▶ **REQUIRED ACTION**: Repeat exactly, and only, the lines of the entries below from the one with "- Android System 4.1+" through the one with "Android-PlaybackDemo is available", both ends included.
▬▬▬▬▬▬
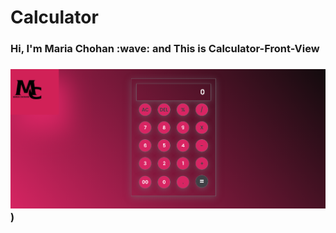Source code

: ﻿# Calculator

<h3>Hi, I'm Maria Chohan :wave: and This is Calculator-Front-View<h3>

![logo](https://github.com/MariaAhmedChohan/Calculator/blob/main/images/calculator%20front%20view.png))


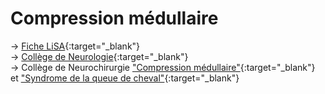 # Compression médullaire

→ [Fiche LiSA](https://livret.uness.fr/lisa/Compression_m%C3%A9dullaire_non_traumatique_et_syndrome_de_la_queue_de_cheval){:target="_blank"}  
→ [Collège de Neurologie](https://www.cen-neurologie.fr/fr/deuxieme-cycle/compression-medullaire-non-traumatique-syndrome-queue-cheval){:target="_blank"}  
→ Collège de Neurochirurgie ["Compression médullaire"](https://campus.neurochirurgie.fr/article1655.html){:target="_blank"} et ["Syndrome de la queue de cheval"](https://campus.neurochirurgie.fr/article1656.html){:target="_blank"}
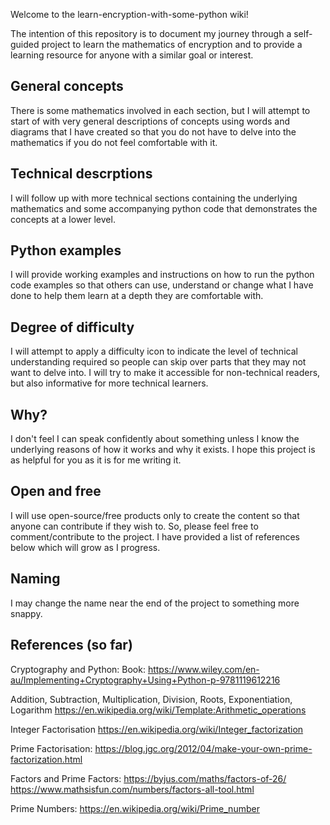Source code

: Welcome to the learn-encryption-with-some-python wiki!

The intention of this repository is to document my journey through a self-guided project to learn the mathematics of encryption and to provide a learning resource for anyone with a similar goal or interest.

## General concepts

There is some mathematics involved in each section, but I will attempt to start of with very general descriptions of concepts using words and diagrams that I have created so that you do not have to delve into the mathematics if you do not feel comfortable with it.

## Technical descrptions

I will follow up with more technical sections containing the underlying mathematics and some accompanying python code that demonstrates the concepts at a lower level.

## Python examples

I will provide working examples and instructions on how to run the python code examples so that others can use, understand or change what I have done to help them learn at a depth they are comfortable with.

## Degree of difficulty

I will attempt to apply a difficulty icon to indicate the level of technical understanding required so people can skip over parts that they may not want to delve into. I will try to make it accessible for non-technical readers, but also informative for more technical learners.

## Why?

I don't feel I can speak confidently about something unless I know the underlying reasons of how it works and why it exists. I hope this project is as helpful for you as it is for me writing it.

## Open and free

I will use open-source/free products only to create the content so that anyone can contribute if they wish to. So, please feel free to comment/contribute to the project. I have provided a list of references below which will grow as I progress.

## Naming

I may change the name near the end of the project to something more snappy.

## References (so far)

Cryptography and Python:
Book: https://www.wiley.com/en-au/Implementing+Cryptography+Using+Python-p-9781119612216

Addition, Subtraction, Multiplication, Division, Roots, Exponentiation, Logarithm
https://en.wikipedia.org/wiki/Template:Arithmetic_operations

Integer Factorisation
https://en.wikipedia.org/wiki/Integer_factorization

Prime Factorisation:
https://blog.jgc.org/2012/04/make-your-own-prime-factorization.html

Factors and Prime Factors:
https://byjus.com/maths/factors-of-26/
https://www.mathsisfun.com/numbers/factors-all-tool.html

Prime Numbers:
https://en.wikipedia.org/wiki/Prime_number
▬▬▬▬▬▬
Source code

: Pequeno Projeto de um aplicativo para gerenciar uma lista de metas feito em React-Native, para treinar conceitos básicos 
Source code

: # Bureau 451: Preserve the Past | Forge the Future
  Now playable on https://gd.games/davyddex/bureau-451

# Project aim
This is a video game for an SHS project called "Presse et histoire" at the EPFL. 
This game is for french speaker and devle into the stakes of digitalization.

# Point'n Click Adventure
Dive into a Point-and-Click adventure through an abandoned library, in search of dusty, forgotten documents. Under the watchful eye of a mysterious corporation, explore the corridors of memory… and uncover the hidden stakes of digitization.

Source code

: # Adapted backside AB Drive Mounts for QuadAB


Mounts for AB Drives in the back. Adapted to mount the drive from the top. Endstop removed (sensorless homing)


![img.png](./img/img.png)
▬▬▬▬▬▬
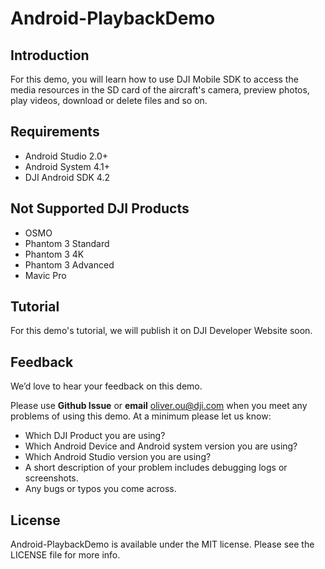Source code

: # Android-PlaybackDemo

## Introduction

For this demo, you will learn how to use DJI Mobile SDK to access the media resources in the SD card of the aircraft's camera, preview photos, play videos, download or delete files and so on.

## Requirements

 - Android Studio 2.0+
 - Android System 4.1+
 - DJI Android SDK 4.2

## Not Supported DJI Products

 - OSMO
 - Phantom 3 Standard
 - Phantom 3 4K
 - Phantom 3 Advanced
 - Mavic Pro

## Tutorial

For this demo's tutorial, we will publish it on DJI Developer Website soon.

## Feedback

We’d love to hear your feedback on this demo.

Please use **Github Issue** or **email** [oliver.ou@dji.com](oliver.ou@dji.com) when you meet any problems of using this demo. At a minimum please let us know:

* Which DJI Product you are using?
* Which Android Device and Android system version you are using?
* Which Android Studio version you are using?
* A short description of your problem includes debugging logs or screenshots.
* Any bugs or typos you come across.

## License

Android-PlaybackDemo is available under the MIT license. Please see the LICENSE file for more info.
▬▬▬▬▬▬
▶ **EXPECTED ANSWER**:
 - Android System 4.1+
 - DJI Android SDK 4.2

## Not Supported DJI Products

 - OSMO
 - Phantom 3 Standard
 - Phantom 3 4K
 - Phantom 3 Advanced
 - Mavic Pro

## Tutorial

For this demo's tutorial, we will publish it on DJI Developer Website soon.

## Feedback

We’d love to hear your feedback on this demo.

Please use **Github Issue** or **email** [oliver.ou@dji.com](oliver.ou@dji.com) when you meet any problems of using this demo. At a minimum please let us know:

* Which DJI Product you are using?
* Which Android Device and Android system version you are using?
* Which Android Studio version you are using?
* A short description of your problem includes debugging logs or screenshots.
* Any bugs or typos you come across.

## License

Android-PlaybackDemo is available under the MIT license. Please see the LICENSE file for more info.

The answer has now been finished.